After months of economic coverage narrowly focused on deficits, a new jobs report from the Bureau of Labor Statistics reinforces the need for the media conversation to shift toward growth. The alternative approach would require journalists and pundits to follow in the footsteps Rush Limbaugh laid out today when he insisted the BLS report says the opposite of what it does.
In their coverage of budget negotiations, the debt ceiling, and the discourse between professional economists, the media have helped enable further damaging austerity by focusing on deficits rather than the need for economic growth. The last week of January now features two new, official data points that contradict the longstanding media narrative on deficits, spending, and job growth in the public and private sectors. Mainstream media outlets can now choose between coverage that's guided by data, and coverage that's guided by Rush Limbaugh, who today claimed that "This administration is shrinking the private sector" in a segment on the new BLS report:
Of course, Limbaugh has it exactly backwards. The BLS report on January job growth contains the official benchmark revisions to monthly data from as far back as 2008. The BLS figures had previously shown that the private sector gained 4.1 million net jobs as the government slashed payrolls by 645,000 from mid-2009 through the end of 2012. The new numbers show an even broader divergence. The private economy has added 4,968,000 net jobs since the economy began growing again, and the public sector has lost a net 721,000 workers in that same period.
These numbers demonstrate that government austerity has lopped nearly 15 percent off private-sector job growth over the course of the recovery. The news comes on the heels of the Bureau of Economic Analysis' report that a collapse in government consumption helped put the economy into reverse last quarter, despite strengthening private-sector components of GDP. On his blog, Nobel Prize-winning economist Paul Krugman notes that President George W. Bush's recovery benefited from steadily increasing government consumption. But with the Tea Party movement and the attendant focus from conservatives on reducing deficits, President Obama's recovery has been hampered by steadily falling public-sector consumption for the past two years.

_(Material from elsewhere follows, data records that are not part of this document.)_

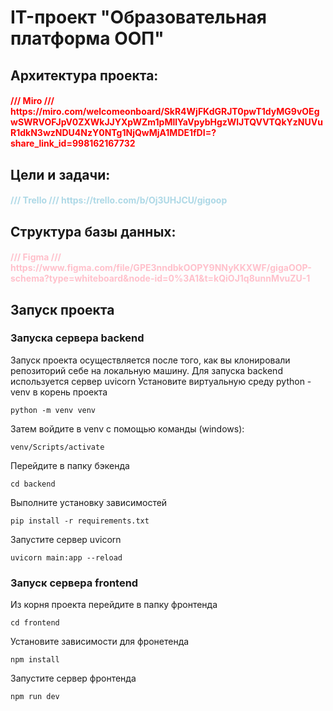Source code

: # IT-проект "Образовательная платформа ООП"

<h2>Архитектура проекта:
<h4><font color="red"> /// Miro ///
https://miro.com/welcomeonboard/SkR4WjFKdGRJT0pwT1dyMG9vOEgwSWRVOFJpV0ZXWkJJYXpWZm1pMllYaVpybHgzWlJTQVVTQkYzNUVuR1dkN3wzNDU4NzY0NTg1NjQwMjA1MDE1fDI=?share_link_id=998162167732
</font>

<h2>Цели и задачи:
<h4><font color="lightblue"> /// Trello ///
https://trello.com/b/Oj3UHJCU/gigoop
</font>

<h2>Структура базы данных:
<h4><font color="pink">/// Figma ///
https://www.figma.com/file/GPE3nndbkOOPY9NNyKKXWF/gigaOOP-schema?type=whiteboard&node-id=0%3A1&t=kQiOJ1q8unnMvuZU-1
</font>

## Запуск проекта
### Запуска сервера backend
Запуск проекта осуществляется после того, как вы клонировали репозиторий себе на локальную машину. 
Для запуска backend используется сервер uvicorn
Установите виртуальную среду python - venv в корень проекта

```
python -m venv venv
```

Затем войдите в venv с помощью команды (windows):

```
venv/Scripts/activate
```

Перейдите в папку бэкенда

```
cd backend
```

Выполните установку зависимостей
```
pip install -r requirements.txt
```
Запустите сервер uvicorn

```
uvicorn main:app --reload
```


### Запуск сервера frontend
Из корня проекта перейдите в папку фронтенда
```
cd frontend
```

Установите зависимости для фронетенда
```
npm install
```

Запустите сервер фронтенда
```
npm run dev
```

Even without growing government's direct contributions to demand -- just by keeping them flat for the past two years -- the economic recovery would look much stronger. America would be hitting a recovery milestone, with 5,000,000 new jobs since the recession ended, if not for the deficit hawks. Their success in pushing austerity prematurely into the policymaking conversation has cost even more public-sector jobs than previously thought, while private-sector growth has been much more robust.